Go through the entries below and return every line that contains "initUnion".

═══ ENTRIES PROVIDED ═══

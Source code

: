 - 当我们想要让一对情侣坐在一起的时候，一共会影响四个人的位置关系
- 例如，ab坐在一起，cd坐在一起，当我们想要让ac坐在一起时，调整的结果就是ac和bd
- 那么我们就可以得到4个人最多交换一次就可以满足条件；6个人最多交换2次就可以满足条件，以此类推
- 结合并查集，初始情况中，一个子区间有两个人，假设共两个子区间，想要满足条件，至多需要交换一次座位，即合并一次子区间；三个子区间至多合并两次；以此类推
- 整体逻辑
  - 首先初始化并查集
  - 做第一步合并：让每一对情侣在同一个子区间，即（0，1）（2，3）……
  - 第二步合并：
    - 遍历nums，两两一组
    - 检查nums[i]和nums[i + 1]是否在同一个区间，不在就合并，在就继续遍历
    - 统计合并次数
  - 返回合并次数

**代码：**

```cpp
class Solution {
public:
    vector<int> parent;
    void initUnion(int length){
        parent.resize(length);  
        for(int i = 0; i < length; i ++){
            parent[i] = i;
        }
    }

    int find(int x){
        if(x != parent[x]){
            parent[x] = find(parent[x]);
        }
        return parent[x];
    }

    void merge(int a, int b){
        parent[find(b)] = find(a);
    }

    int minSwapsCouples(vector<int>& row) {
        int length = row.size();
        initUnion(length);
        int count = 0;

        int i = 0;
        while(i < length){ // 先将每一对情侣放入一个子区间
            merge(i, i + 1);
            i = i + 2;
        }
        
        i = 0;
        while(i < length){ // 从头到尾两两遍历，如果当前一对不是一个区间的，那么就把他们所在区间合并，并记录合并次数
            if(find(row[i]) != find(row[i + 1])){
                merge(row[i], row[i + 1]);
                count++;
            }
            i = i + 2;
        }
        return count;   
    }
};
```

═══

▶ RESULT OF THE TASK:
    void initUnion(int length){
        initUnion(length);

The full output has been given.